There is also a card to play in areas of activity that have temporarily suffered from the economic situation. Logically, they should indeed regain color in 2024. This is particularly the case of the wine and spirits sector, with firms like Pernod Ricard and Rémy Cointreau, which have “toasted” because of the drop in consumption of alcohol in China and the commercial strategy of destocking their customers in the United States. Listed real estate companies could also rebound. “Particularly sanctioned in 2023 by the markets, they have started to recover, stimulated by the prospects of falling interest rates, notes Guillaume Buhours, analyst and fund manager at Gay-Lussac Gestion. But we must be selective and favor those which are positioned in a growing market, such as that of logistics platforms.”

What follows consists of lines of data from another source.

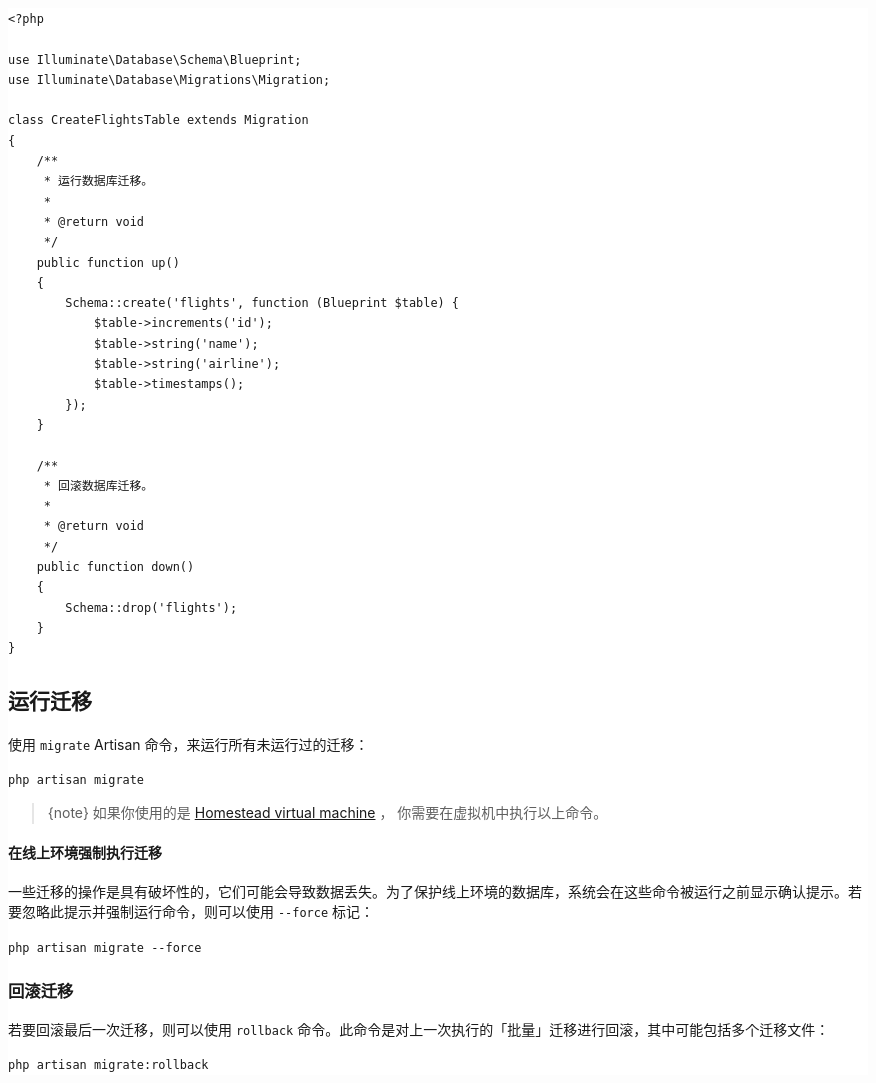     <?php

    use Illuminate\Database\Schema\Blueprint;
    use Illuminate\Database\Migrations\Migration;

    class CreateFlightsTable extends Migration
    {
        /**
         * 运行数据库迁移。
         *
         * @return void
         */
        public function up()
        {
            Schema::create('flights', function (Blueprint $table) {
                $table->increments('id');
                $table->string('name');
                $table->string('airline');
                $table->timestamps();
            });
        }

        /**
         * 回滚数据库迁移。
         *
         * @return void
         */
        public function down()
        {
            Schema::drop('flights');
        }
    }


<a name="running-migrations"></a>
## 运行迁移

使用 `migrate` Artisan 命令，来运行所有未运行过的迁移：

    php artisan migrate

> {note} 如果你使用的是 [Homestead virtual machine](/docs/{{version}}/homestead) ， 你需要在虚拟机中执行以上命令。

#### 在线上环境强制执行迁移

一些迁移的操作是具有破坏性的，它们可能会导致数据丢失。为了保护线上环境的数据库，系统会在这些命令被运行之前显示确认提示。若要忽略此提示并强制运行命令，则可以使用 `--force` 标记：

    php artisan migrate --force

<a name="rolling-back-migrations"></a>
### 回滚迁移

若要回滚最后一次迁移，则可以使用 `rollback` 命令。此命令是对上一次执行的「批量」迁移进行回滚，其中可能包括多个迁移文件：

    php artisan migrate:rollback
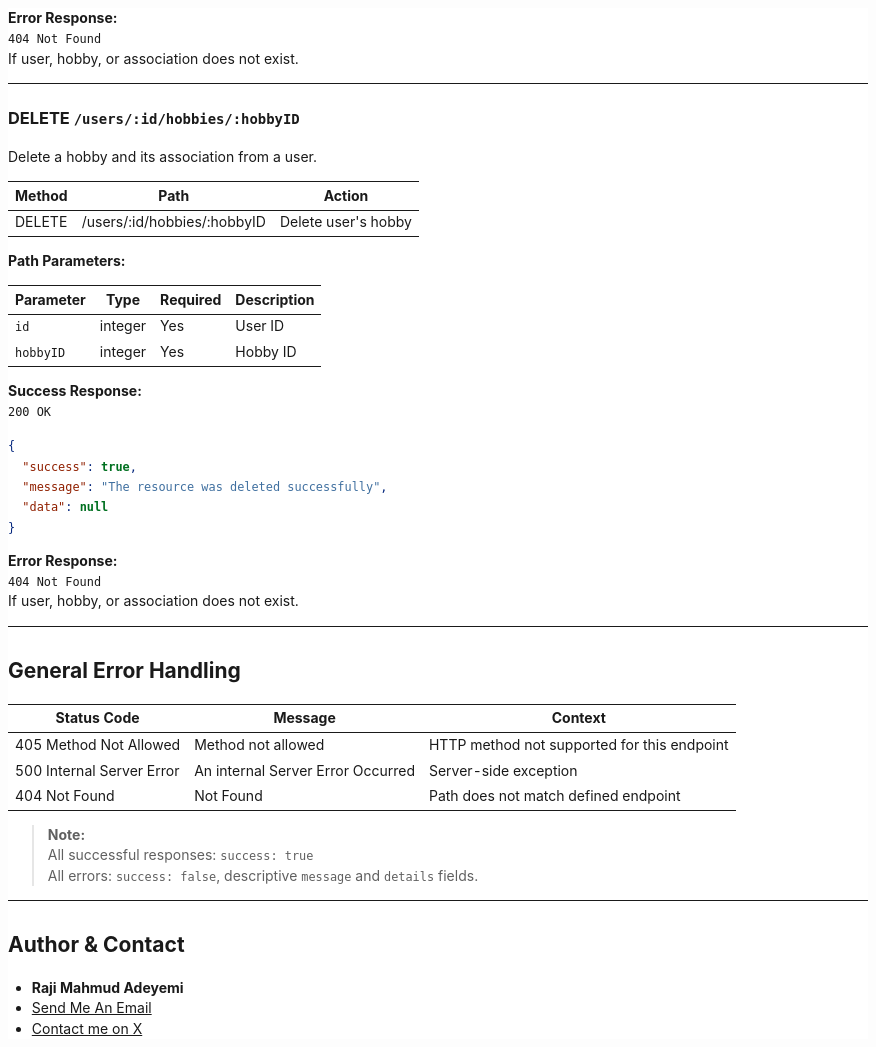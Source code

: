 **Error Response:**  
`404 Not Found`  
If user, hobby, or association does not exist.

---

### DELETE `/users/:id/hobbies/:hobbyID`

Delete a hobby and its association from a user.

| Method | Path                       | Action                     |
|--------|----------------------------|----------------------------|
| DELETE | /users/:id/hobbies/:hobbyID| Delete user's hobby         |

**Path Parameters:**

| Parameter | Type    | Required | Description      |
|-----------|---------|----------|------------------|
| `id`      | integer | Yes      | User ID          |
| `hobbyID` | integer | Yes      | Hobby ID         |

**Success Response:**  
`200 OK`
```json
{
  "success": true,
  "message": "The resource was deleted successfully",
  "data": null
}
```

**Error Response:**  
`404 Not Found`  
If user, hobby, or association does not exist.

---

## General Error Handling

| Status Code         | Message                        | Context                                      |
|---------------------|-------------------------------|----------------------------------------------|
| 405 Method Not Allowed | Method not allowed          | HTTP method not supported for this endpoint  |
| 500 Internal Server Error | An internal Server Error Occurred | Server-side exception                   |
| 404 Not Found       | Not Found                     | Path does not match defined endpoint         |

> **Note:**  
> All successful responses: `success: true`  
> All errors: `success: false`, descriptive `message` and `details` fields.

---

## Author & Contact

- **Raji Mahmud Adeyemi**
- [Send Me An Email](mailto:raji.mahmud.a@gmail.com)
- [Contact me on X](https://x.com/_Raji_Mahmud_)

Furthermore, banking groups like BNP Paribas and Société Générale are benefiting from the level of interest rates, which are higher than in the past. They should therefore show good results in 2024 to the extent that they improve their margins on loans granted to businesses and individuals. Same thing for insurers, like Axa, who now invest their cash at significantly more attractive rates of return.

Finally, small and medium-sized enterprises (SMEs) and mid-sized companies are also expected to rebound when the reduction in interest rates takes effect. The CAC PME index has in fact fallen by 21% in 2023, a difference of almost 40 points with the CAC 40, where we find the largest companies. “The discount of mid-caps compared to large caps is historically high and unjustified, underlines Guillaume Buhours. It is comparable to that recorded in 2008-2009 when the financial health and growth prospects of SMEs are much better today than ‘at that time.”

In this context, the calendar will be crucial and will determine the quality of the 2024 stock market year. The faster the drop in rates occurs, the more the stock market will turn green.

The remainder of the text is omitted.